[Stored data entries]
· · · · · · ·

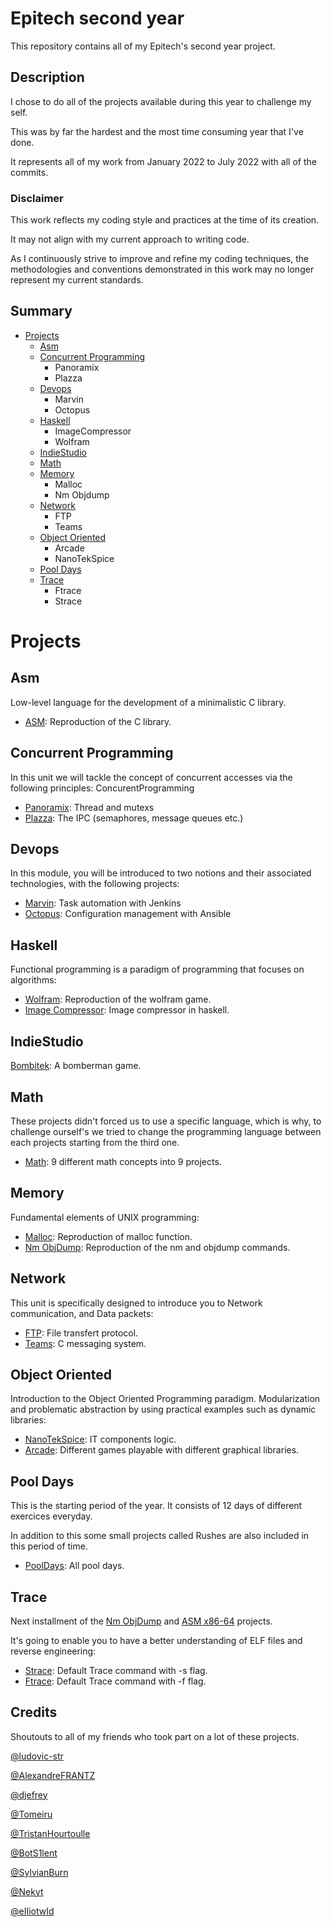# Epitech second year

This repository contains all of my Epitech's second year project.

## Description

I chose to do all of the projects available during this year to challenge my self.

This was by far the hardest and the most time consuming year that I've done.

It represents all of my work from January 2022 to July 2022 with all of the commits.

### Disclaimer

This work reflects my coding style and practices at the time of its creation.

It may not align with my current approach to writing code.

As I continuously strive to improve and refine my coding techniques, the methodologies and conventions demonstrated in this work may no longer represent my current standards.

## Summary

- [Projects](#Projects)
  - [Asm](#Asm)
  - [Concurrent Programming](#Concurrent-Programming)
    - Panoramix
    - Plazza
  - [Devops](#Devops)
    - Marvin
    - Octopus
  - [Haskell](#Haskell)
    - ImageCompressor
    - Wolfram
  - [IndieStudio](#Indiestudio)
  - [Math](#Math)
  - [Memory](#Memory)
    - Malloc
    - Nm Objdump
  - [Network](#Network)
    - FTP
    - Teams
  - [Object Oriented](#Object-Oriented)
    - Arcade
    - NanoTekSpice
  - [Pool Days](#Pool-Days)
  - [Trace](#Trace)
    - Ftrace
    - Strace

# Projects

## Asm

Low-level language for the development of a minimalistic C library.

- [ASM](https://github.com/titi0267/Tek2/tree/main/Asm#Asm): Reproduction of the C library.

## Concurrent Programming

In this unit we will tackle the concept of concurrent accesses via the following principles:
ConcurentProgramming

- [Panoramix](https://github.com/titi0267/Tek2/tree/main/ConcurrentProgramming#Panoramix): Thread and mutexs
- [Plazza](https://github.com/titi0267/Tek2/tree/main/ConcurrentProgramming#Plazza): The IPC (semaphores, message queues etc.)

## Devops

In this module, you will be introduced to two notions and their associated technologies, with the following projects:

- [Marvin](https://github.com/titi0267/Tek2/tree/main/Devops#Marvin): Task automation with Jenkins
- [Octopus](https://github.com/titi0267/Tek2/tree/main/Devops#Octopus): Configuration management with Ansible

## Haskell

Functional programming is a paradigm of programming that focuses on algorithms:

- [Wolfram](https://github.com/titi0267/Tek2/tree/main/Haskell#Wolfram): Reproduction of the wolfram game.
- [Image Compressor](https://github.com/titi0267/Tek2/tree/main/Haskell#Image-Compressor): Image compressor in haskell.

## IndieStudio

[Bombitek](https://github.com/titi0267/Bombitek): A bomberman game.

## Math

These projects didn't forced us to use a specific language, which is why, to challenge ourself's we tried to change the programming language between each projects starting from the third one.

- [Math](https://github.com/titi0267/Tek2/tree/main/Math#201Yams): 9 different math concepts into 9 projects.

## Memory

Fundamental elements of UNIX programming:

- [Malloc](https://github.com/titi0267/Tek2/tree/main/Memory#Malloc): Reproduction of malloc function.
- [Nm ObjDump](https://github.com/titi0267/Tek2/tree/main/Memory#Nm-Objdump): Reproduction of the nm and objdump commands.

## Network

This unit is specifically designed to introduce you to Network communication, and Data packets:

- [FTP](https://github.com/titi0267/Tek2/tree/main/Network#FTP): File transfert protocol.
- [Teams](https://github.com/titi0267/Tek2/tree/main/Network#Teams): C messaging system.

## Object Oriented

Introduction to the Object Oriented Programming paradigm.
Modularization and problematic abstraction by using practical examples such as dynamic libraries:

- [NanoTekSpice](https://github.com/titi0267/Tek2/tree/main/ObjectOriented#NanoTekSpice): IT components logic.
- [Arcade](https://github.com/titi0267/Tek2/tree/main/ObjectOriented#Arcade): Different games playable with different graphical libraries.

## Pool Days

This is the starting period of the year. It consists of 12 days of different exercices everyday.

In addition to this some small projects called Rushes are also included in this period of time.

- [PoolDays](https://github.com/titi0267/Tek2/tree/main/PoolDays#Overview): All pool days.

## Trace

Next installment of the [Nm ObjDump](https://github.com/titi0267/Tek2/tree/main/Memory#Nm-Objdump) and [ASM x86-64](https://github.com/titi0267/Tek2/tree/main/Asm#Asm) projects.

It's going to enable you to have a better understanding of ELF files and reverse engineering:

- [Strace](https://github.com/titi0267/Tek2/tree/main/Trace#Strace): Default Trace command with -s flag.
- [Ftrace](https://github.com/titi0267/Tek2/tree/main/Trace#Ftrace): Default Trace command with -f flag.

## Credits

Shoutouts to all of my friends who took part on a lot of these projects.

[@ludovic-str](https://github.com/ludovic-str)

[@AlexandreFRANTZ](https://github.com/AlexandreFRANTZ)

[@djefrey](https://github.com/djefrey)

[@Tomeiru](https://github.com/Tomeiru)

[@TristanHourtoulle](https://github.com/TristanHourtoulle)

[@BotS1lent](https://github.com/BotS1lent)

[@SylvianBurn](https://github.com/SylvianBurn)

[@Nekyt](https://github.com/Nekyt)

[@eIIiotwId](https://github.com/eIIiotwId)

· · · · · · ·

Work instructions ::
Set down the records precisely as they appear. Any picture stays out.

Task solution ::
# Epitech second year

This repository contains all of my Epitech's second year project.

## Description

I chose to do all of the projects available during this year to challenge my self.

This was by far the hardest and the most time consuming year that I've done.

It represents all of my work from January 2022 to July 2022 with all of the commits.

### Disclaimer

This work reflects my coding style and practices at the time of its creation.

It may not align with my current approach to writing code.

As I continuously strive to improve and refine my coding techniques, the methodologies and conventions demonstrated in this work may no longer represent my current standards.

## Summary

- [Projects](#Projects)
  - [Asm](#Asm)
  - [Concurrent Programming](#Concurrent-Programming)
    - Panoramix
    - Plazza
  - [Devops](#Devops)
    - Marvin
    - Octopus
  - [Haskell](#Haskell)
    - ImageCompressor
    - Wolfram
  - [IndieStudio](#Indiestudio)
  - [Math](#Math)
  - [Memory](#Memory)
    - Malloc
    - Nm Objdump
  - [Network](#Network)
    - FTP
    - Teams
  - [Object Oriented](#Object-Oriented)
    - Arcade
    - NanoTekSpice
  - [Pool Days](#Pool-Days)
  - [Trace](#Trace)
    - Ftrace
    - Strace

# Projects

## Asm

Low-level language for the development of a minimalistic C library.

- [ASM](https://github.com/titi0267/Tek2/tree/main/Asm#Asm): Reproduction of the C library.

## Concurrent Programming

In this unit we will tackle the concept of concurrent accesses via the following principles:
ConcurentProgramming

- [Panoramix](https://github.com/titi0267/Tek2/tree/main/ConcurrentProgramming#Panoramix): Thread and mutexs
- [Plazza](https://github.com/titi0267/Tek2/tree/main/ConcurrentProgramming#Plazza): The IPC (semaphores, message queues etc.)

## Devops

In this module, you will be introduced to two notions and their associated technologies, with the following projects:

- [Marvin](https://github.com/titi0267/Tek2/tree/main/Devops#Marvin): Task automation with Jenkins
- [Octopus](https://github.com/titi0267/Tek2/tree/main/Devops#Octopus): Configuration management with Ansible

## Haskell

Functional programming is a paradigm of programming that focuses on algorithms:

- [Wolfram](https://github.com/titi0267/Tek2/tree/main/Haskell#Wolfram): Reproduction of the wolfram game.
- [Image Compressor](https://github.com/titi0267/Tek2/tree/main/Haskell#Image-Compressor): Image compressor in haskell.

## IndieStudio

[Bombitek](https://github.com/titi0267/Bombitek): A bomberman game.

## Math

These projects didn't forced us to use a specific language, which is why, to challenge ourself's we tried to change the programming language between each projects starting from the third one.

- [Math](https://github.com/titi0267/Tek2/tree/main/Math#201Yams): 9 different math concepts into 9 projects.

## Memory

Fundamental elements of UNIX programming:

- [Malloc](https://github.com/titi0267/Tek2/tree/main/Memory#Malloc): Reproduction of malloc function.
- [Nm ObjDump](https://github.com/titi0267/Tek2/tree/main/Memory#Nm-Objdump): Reproduction of the nm and objdump commands.

## Network

This unit is specifically designed to introduce you to Network communication, and Data packets:

- [FTP](https://github.com/titi0267/Tek2/tree/main/Network#FTP): File transfert protocol.
- [Teams](https://github.com/titi0267/Tek2/tree/main/Network#Teams): C messaging system.

## Object Oriented

Introduction to the Object Oriented Programming paradigm.
Modularization and problematic abstraction by using practical examples such as dynamic libraries:

- [NanoTekSpice](https://github.com/titi0267/Tek2/tree/main/ObjectOriented#NanoTekSpice): IT components logic.
- [Arcade](https://github.com/titi0267/Tek2/tree/main/ObjectOriented#Arcade): Different games playable with different graphical libraries.

## Pool Days

This is the starting period of the year. It consists of 12 days of different exercices everyday.

In addition to this some small projects called Rushes are also included in this period of time.

- [PoolDays](https://github.com/titi0267/Tek2/tree/main/PoolDays#Overview): All pool days.

## Trace

Next installment of the [Nm ObjDump](https://github.com/titi0267/Tek2/tree/main/Memory#Nm-Objdump) and [ASM x86-64](https://github.com/titi0267/Tek2/tree/main/Asm#Asm) projects.

It's going to enable you to have a better understanding of ELF files and reverse engineering:

- [Strace](https://github.com/titi0267/Tek2/tree/main/Trace#Strace): Default Trace command with -s flag.
- [Ftrace](https://github.com/titi0267/Tek2/tree/main/Trace#Ftrace): Default Trace command with -f flag.

## Credits

Shoutouts to all of my friends who took part on a lot of these projects.

[@ludovic-str](https://github.com/ludovic-str)

[@AlexandreFRANTZ](https://github.com/AlexandreFRANTZ)

[@djefrey](https://github.com/djefrey)

[@Tomeiru](https://github.com/Tomeiru)

[@TristanHourtoulle](https://github.com/TristanHourtoulle)

[@BotS1lent](https://github.com/BotS1lent)

[@SylvianBurn](https://github.com/SylvianBurn)

[@Nekyt](https://github.com/Nekyt)

[@eIIiotwId](https://github.com/eIIiotwId)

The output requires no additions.